YOUR TASK: Filter the entries down to the lines containing "with", and copy those lines.

DATASET RECORDS:
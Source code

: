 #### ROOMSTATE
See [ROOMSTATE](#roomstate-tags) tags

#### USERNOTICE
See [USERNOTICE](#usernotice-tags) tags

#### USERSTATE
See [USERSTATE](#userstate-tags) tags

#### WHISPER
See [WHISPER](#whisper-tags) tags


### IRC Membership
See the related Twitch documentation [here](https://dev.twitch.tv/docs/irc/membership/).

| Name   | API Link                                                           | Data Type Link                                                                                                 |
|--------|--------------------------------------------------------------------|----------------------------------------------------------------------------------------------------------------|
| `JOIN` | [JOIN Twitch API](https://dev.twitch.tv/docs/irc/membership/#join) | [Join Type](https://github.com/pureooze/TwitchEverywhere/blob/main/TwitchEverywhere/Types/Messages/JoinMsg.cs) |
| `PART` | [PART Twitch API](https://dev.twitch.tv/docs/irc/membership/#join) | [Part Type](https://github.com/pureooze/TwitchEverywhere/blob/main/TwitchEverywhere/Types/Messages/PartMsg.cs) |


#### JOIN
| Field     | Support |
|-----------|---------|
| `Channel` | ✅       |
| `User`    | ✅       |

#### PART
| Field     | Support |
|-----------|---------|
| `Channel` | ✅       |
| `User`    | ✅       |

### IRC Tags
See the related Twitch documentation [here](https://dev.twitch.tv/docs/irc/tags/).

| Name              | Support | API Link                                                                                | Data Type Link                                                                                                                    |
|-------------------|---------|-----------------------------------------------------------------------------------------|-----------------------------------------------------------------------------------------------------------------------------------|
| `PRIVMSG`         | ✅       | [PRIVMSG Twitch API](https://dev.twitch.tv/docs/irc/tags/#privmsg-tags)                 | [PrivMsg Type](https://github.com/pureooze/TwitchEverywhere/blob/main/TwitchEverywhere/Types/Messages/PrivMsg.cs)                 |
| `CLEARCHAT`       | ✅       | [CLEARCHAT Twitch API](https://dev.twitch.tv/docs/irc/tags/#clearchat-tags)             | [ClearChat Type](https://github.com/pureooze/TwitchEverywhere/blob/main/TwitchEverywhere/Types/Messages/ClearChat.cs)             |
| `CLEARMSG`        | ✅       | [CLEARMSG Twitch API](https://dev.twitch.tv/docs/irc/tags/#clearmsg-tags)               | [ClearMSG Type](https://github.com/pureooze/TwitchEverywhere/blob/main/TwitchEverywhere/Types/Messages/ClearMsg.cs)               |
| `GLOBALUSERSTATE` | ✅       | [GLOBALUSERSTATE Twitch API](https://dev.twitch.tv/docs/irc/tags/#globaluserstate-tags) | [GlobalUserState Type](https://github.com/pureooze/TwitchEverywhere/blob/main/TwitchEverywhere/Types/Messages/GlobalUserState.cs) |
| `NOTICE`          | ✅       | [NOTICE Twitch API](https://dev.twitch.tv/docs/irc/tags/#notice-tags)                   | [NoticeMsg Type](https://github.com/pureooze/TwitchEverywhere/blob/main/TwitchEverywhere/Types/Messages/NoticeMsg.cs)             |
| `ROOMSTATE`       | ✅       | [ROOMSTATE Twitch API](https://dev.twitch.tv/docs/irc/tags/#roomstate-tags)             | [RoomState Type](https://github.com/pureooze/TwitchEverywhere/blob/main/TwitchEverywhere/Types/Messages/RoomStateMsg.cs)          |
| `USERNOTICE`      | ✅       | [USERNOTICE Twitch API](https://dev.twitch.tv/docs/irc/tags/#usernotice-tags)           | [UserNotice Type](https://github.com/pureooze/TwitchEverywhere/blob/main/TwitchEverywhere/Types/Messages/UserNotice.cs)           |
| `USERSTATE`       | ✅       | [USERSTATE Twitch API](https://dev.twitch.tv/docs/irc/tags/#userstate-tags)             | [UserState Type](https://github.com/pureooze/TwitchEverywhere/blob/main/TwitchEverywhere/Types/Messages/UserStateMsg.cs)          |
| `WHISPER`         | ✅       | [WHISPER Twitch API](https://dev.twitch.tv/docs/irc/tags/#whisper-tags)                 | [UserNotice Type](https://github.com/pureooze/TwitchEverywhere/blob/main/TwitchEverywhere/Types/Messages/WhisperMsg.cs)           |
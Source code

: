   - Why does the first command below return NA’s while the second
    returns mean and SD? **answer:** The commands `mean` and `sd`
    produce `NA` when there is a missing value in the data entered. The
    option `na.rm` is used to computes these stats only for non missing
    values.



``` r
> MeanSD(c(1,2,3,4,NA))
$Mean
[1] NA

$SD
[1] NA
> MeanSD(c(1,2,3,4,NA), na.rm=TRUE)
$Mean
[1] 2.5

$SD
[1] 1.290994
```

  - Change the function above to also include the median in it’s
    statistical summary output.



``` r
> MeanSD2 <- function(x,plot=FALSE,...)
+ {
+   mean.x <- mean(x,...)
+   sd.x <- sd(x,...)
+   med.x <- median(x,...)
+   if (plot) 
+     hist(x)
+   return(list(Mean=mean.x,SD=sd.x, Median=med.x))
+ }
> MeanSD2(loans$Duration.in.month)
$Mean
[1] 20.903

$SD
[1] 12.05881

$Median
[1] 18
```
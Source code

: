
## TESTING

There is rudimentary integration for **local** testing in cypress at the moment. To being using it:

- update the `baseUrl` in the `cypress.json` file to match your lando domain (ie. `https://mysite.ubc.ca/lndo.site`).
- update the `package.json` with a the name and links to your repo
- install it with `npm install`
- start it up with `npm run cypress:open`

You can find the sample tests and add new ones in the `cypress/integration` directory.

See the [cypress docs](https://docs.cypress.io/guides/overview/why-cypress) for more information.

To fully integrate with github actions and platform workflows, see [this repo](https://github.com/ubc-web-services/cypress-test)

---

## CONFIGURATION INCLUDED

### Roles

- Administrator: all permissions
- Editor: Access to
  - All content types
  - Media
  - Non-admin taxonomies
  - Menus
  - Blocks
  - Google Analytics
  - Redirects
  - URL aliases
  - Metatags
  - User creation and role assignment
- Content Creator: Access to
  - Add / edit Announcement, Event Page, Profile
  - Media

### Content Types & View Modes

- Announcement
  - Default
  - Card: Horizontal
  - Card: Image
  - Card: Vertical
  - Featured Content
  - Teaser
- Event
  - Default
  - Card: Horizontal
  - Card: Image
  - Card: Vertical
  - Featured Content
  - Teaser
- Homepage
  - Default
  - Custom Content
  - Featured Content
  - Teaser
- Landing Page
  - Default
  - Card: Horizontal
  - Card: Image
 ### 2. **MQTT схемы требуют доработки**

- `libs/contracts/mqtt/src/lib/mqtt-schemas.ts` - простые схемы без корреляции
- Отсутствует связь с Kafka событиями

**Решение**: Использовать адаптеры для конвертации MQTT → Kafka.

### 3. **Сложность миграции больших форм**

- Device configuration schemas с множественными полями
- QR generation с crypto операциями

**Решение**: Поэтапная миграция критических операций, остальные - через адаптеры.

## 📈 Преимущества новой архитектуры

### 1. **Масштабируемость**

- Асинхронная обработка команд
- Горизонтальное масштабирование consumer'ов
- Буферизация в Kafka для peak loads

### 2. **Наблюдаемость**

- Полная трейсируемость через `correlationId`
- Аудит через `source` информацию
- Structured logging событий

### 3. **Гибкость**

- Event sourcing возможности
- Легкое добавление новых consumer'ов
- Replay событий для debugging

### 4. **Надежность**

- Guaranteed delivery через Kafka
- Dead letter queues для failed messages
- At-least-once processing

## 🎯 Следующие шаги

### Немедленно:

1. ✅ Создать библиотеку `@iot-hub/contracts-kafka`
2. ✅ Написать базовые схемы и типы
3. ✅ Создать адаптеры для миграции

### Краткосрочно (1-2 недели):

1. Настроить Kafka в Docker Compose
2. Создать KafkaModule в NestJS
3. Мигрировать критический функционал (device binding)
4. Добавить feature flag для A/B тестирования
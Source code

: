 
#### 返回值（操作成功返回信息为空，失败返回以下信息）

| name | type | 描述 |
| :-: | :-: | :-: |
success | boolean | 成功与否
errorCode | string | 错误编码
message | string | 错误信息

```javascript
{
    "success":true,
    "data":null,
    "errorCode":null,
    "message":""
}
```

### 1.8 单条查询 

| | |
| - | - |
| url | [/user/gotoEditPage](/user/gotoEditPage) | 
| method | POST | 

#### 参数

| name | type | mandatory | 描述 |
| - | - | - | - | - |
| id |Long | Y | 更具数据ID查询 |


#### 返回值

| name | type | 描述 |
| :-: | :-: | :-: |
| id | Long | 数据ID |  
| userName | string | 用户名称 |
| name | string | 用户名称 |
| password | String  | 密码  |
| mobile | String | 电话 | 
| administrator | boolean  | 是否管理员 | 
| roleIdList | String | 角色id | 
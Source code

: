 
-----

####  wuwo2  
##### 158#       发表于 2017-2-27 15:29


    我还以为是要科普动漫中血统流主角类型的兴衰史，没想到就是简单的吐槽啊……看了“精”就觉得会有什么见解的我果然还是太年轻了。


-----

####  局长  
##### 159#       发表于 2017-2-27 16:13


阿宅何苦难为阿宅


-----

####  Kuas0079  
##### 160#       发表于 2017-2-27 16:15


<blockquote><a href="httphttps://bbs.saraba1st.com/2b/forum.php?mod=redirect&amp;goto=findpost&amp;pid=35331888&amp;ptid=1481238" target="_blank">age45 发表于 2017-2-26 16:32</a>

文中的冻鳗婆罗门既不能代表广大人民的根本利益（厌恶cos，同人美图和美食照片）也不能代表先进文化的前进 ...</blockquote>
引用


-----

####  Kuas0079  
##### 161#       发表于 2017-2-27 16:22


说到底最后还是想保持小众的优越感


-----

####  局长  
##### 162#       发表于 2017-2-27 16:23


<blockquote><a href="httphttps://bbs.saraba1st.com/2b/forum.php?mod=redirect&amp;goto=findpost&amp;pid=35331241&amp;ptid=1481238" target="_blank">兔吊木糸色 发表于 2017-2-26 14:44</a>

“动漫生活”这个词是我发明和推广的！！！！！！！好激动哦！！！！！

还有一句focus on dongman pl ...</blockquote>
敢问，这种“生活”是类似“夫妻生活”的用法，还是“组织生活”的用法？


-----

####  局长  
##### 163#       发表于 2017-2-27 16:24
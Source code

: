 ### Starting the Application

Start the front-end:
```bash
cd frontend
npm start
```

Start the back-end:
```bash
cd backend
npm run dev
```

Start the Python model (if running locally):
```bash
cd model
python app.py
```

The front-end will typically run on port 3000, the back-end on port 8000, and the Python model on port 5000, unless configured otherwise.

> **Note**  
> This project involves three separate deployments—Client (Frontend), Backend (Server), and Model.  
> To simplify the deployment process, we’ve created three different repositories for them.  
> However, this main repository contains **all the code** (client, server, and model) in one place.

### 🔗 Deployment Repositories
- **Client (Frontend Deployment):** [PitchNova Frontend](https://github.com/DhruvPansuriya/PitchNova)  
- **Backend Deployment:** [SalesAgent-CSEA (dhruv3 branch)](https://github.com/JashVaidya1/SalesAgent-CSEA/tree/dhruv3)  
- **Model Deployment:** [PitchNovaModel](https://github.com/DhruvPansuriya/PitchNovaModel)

RESULT:
- update the `package.json` with a the name and links to your repo
- install it with `npm install`
- start it up with `npm run cypress:open`
To fully integrate with github actions and platform workflows, see [this repo](https://github.com/ubc-web-services/cypress-test)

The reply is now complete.